- [Task brief]
Note each line in the data holding the string "left" and report it.

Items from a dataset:
'''

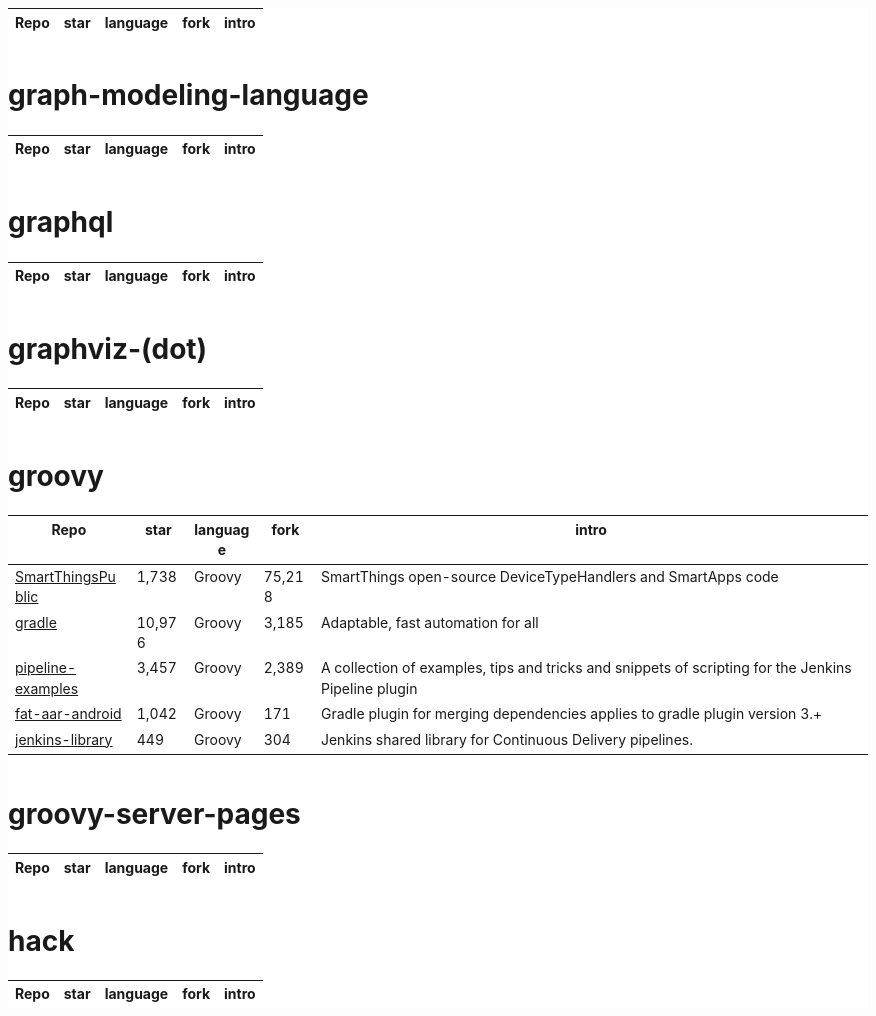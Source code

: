 Repo|star|language|fork|intro
-|-|-|-|-



# graph-modeling-language

Repo|star|language|fork|intro
-|-|-|-|-



# graphql

Repo|star|language|fork|intro
-|-|-|-|-



# graphviz-(dot)

Repo|star|language|fork|intro
-|-|-|-|-



# groovy

Repo|star|language|fork|intro
-|-|-|-|-
[SmartThingsPublic](https://github.com/SmartThingsCommunity/SmartThingsPublic)|1,738|Groovy|75,218|SmartThings open-source DeviceTypeHandlers and SmartApps code
[gradle](https://github.com/gradle/gradle)|10,976|Groovy|3,185|Adaptable, fast automation for all
[pipeline-examples](https://github.com/jenkinsci/pipeline-examples)|3,457|Groovy|2,389|A collection of examples, tips and tricks and snippets of scripting for the Jenkins Pipeline plugin
[fat-aar-android](https://github.com/kezong/fat-aar-android)|1,042|Groovy|171|Gradle plugin for merging dependencies applies to gradle plugin version 3.+
[jenkins-library](https://github.com/SAP/jenkins-library)|449|Groovy|304|Jenkins shared library for Continuous Delivery pipelines.


# groovy-server-pages

Repo|star|language|fork|intro
-|-|-|-|-



# hack

Repo|star|language|fork|intro
-|-|-|-|-
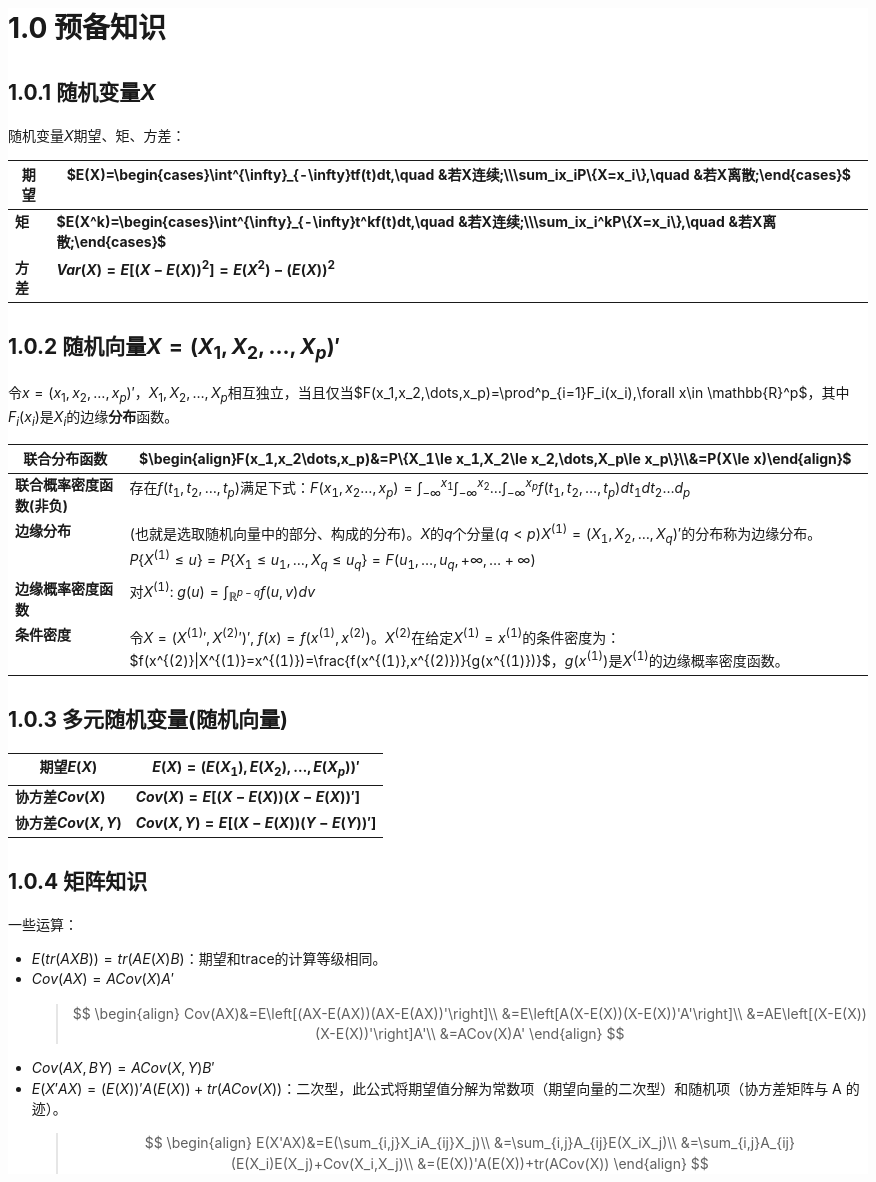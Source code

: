 # 1.0 预备知识

## 1.0.1 随机变量$X$

随机变量$X$期望、矩、方差：

 
| 期望     | $E(X)=\begin{cases}\int^{\infty}_{-\infty}tf(t)dt,\quad &若X连续;\\\sum_ix_iP\{X=x_i\},\quad &若X离散;\end{cases}$           |
| ------ | ---------------------------------------------------------------------------------------------------------------------- |
| **矩**  | **$E(X^k)=\begin{cases}\int^{\infty}_{-\infty}t^kf(t)dt,\quad &若X连续;\\\sum_ix_i^kP\{X=x_i\},\quad &若X离散;\end{cases}$** |
| **方差** | **$Var(X)=E\left[(X-E(X))^2\right]=E(X^2)-(E(X))^2$**                                                                  |

## 1.0.2 随机向量$X=(X_1,X_2,\dots,X_p)'$

令$x=(x_1,x_2,\dots,x_p)'$，$X_1,X_2,\dots,X_p$相互独立，当且仅当$F(x_1,x_2,\dots,x_p)=\prod^p_{i=1}F_i(x_i),\forall x\in \mathbb{R}^p$，其中$F_i(x_i)$是$X_i$的边缘**分布**函数。

 
| **联合分布函数**       | $\begin{align}F(x_1,x_2\dots,x_p)&=P\{X_1\le x_1,X_2\le x_2,\dots,X_p\le x_p\}\\&=P(X\le x)\end{align}$                                                                                           |
| ---------------- | ------------------------------------------------------------------------------------------------------------------------------------------------------------------------------------------------- |
| **联合概率密度函数(非负)** | 存在$f(t_1,t_2,\dots,t_p)$满足下式：$F(x_1,x_2\dots,x_p)=\int^{x_1}_{-\infty}\int^{x_2}_{-\infty}\dots\int^{x_p}_{-\infty}f(t_1,t_2,\dots,t_p)dt_1dt_2\dots d_p$                                         |
| **边缘分布**         | (也就是选取随机向量中的部分、构成的分布)。$X$的$q$个分量($q<p$)$X^{(1)}=(X_1,X_2,\dots,X_q)'$的分布称为边缘分布。$P\{X^{(1)}\le u\}=P\{X_1\le u_1,\dots,X_q\le u_q\}=F(u_1,\dots,u_q,+\infty,\dots +\infty)$                        |
| **边缘概率密度函数**     | 对$X^{(1)}$: $g(u)=\int_{\mathbb{R}^{p-q}}f(u,v)dv$                                                                                                                                                |
| **条件密度**         | 令$X=(X^{(1)}{'},X^{(2)}{'})'$, $f(x)=f(x^{(1)},x^{(2)})$。$X^{(2)}$在给定$X^{(1)}=x^{(1)}$的条件密度为：$f(x^{(2)}\|X^{(1)}=x^{(1)})=\frac{f(x^{(1)},x^{(2)})}{g(x^{(1)})}$，$g(x^{(1)})$是$X^{(1)}$的边缘概率密度函数。 |

## 1.0.3 多元随机变量(随机向量)

 
| 期望$E(X)$          | $E(X)=(E(X_1),E(X_2),\dots,E(X_p))'$             |
| ----------------- | ------------------------------------------------ |
| **协方差$Cov(X)$**   | **$Cov(X)=E\left[(X-E(X))(X-E(X))'\right]$**   |
| **协方差$Cov(X,Y)$** | **$Cov(X,Y)=E\left[(X-E(X))(Y-E(Y))'\right]$** |

## 1.0.4 矩阵知识

一些运算：

+   $E(tr(AXB))=tr(AE(X)B)$：期望和trace的计算等级相同。
+   $Cov(AX)=ACov(X)A'$
    > $$ \begin{align} Cov(AX)&=E\left[(AX-E(AX))(AX-E(AX))'\right]\\ &=E\left[A(X-E(X))(X-E(X))'A'\right]\\ &=AE\left[(X-E(X))(X-E(X))'\right]A'\\ &=ACov(X)A' \end{align} $$
+   $Cov(AX,BY)=ACov(X,Y)B'$
+   $E(X'AX)=(E(X))'A(E(X))+tr(ACov(X))$：二次型，此公式将期望值分解为常数项（期望向量的二次型）和随机项（协方差矩阵与 A 的迹）。
    > $$ \begin{align} E(X'AX)&=E(\sum_{i,j}X_iA_{ij}X_j)\\ &=\sum_{i,j}A_{ij}E(X_iX_j)\\ &=\sum_{i,j}A_{ij}(E(X_i)E(X_j)+Cov(X_i,X_j)\\ &=(E(X))'A(E(X))+tr(ACov(X)) \end{align} $$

'''

- [Solution to this exercise]
| **方差** | **$Var(X)=E\left[(X-E(X))^2\right]=E(X^2)-(E(X))^2$**                                                                  |
| **协方差$Cov(X)$**   | **$Cov(X)=E\left[(X-E(X))(X-E(X))'\right]$**   |
| **协方差$Cov(X,Y)$** | **$Cov(X,Y)=E\left[(X-E(X))(Y-E(Y))'\right]$** |
    > $$ \begin{align} Cov(AX)&=E\left[(AX-E(AX))(AX-E(AX))'\right]\\ &=E\left[A(X-E(X))(X-E(X))'A'\right]\\ &=AE\left[(X-E(X))(X-E(X))'\right]A'\\ &=ACov(X)A' \end{align} $$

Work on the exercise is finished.